**Collected data**
== Segment start ==
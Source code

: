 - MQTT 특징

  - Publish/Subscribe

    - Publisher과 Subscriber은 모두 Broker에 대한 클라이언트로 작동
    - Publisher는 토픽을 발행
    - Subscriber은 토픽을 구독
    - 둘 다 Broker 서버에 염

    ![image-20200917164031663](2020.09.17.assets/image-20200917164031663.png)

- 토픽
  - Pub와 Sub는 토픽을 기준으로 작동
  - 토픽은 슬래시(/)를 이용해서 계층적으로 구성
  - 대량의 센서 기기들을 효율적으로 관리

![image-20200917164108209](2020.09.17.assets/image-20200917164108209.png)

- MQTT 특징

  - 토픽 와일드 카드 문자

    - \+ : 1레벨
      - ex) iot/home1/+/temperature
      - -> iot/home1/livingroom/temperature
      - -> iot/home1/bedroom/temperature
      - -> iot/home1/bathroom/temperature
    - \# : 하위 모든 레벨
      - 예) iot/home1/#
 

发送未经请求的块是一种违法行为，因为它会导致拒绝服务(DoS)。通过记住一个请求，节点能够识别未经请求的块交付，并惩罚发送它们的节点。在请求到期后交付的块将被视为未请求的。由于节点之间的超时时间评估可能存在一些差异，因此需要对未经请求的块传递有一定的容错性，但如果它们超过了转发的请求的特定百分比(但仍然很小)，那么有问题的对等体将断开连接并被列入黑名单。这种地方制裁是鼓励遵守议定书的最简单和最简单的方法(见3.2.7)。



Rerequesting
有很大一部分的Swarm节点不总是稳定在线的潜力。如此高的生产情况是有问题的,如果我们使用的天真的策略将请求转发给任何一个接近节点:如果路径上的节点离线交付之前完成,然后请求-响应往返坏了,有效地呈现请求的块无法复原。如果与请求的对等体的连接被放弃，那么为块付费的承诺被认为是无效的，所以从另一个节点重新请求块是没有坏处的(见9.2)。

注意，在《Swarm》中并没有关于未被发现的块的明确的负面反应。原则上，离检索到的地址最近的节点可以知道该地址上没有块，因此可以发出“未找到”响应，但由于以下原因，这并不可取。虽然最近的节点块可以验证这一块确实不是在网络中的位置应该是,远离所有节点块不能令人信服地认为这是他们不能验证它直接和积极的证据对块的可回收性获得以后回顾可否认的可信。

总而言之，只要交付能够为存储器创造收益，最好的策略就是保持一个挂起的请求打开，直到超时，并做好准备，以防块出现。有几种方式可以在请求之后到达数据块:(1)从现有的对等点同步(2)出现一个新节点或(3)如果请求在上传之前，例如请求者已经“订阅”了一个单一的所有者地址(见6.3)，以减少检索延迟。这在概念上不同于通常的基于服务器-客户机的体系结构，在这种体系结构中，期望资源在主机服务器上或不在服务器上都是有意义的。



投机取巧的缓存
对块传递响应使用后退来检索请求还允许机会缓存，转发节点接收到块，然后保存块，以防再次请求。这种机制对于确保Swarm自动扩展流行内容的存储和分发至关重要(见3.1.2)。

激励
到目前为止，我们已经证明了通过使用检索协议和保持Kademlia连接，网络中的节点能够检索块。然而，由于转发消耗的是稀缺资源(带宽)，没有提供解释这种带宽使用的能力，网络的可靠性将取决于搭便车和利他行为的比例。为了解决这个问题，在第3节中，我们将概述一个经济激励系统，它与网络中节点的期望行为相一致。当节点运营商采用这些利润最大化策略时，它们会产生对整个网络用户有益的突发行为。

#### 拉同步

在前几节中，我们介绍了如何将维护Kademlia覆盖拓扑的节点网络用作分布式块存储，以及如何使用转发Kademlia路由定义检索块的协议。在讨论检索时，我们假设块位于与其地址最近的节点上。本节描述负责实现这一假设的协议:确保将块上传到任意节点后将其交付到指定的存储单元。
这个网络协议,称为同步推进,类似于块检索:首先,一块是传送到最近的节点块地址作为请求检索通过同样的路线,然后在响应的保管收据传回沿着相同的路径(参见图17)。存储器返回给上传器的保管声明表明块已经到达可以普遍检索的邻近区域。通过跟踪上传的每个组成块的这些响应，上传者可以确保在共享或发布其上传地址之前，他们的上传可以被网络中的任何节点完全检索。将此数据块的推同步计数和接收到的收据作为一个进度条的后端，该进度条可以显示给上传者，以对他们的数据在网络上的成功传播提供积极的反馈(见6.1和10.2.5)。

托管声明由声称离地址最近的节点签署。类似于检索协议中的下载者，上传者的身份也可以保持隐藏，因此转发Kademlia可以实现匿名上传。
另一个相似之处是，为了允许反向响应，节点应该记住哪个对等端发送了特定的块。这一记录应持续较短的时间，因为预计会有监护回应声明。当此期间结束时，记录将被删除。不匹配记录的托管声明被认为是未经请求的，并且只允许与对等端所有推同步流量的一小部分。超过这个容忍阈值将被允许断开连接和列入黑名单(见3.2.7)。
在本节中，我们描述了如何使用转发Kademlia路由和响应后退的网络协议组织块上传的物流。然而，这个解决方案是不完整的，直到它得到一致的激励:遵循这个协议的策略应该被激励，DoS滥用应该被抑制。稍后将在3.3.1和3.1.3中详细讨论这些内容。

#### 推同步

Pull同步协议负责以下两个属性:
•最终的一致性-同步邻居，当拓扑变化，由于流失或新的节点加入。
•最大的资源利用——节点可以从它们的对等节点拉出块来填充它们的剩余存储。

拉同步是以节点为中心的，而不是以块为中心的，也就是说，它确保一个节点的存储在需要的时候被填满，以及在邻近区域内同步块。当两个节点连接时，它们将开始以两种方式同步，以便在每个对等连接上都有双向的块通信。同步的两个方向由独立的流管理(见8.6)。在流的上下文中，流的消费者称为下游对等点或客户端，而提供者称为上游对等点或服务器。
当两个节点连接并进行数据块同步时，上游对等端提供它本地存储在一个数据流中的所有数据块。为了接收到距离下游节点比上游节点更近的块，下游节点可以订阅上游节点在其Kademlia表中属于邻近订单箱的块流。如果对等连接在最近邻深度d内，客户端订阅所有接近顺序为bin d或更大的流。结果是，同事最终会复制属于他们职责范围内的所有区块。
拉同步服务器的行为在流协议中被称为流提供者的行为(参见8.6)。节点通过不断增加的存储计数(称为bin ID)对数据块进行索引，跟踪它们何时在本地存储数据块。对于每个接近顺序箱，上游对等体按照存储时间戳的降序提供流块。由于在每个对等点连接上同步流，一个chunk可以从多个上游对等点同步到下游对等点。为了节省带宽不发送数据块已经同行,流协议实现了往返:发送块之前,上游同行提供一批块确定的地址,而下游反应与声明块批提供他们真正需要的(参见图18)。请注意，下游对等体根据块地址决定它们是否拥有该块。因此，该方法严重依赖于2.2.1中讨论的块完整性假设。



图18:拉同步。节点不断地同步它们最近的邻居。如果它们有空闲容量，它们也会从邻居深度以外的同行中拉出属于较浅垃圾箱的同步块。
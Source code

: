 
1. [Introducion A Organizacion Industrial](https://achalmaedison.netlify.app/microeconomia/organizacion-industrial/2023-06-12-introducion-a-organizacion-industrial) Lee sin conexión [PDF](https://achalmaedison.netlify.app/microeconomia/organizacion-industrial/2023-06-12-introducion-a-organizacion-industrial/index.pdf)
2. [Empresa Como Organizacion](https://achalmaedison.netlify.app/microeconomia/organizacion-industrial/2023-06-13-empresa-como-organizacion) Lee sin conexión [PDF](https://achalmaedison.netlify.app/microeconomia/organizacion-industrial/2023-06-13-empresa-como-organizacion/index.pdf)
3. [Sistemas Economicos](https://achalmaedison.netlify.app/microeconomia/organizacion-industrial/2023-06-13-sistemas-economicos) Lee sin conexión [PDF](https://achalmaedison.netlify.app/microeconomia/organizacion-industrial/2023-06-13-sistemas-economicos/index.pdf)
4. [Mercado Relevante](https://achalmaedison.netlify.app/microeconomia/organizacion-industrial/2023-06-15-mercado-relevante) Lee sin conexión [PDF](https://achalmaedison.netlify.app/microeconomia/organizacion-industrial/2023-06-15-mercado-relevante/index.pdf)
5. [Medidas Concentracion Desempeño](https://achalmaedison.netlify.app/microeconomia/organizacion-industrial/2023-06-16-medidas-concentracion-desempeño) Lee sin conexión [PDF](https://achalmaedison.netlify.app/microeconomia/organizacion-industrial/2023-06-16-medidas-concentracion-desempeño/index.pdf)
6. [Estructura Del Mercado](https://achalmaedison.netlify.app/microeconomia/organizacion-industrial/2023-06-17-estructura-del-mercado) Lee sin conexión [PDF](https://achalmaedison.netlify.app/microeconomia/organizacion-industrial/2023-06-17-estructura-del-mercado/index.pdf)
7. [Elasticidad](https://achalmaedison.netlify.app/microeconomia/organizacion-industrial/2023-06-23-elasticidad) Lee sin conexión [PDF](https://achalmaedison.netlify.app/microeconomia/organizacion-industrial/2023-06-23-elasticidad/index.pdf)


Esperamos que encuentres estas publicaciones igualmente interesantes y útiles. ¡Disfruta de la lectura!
== Segment end ==
**About this task**
Reproduce each line from the data that has "Mercado" in it.

**Reply**
4. [Mercado Relevante](https://achalmaedison.netlify.app/microeconomia/organizacion-industrial/2023-06-15-mercado-relevante) Lee sin conexión [PDF](https://achalmaedison.netlify.app/microeconomia/organizacion-industrial/2023-06-15-mercado-relevante/index.pdf)
6. [Estructura Del Mercado](https://achalmaedison.netlify.app/microeconomia/organizacion-industrial/2023-06-17-estructura-del-mercado) Lee sin conexión [PDF](https://achalmaedison.netlify.app/microeconomia/organizacion-industrial/2023-06-17-estructura-del-mercado/index.pdf)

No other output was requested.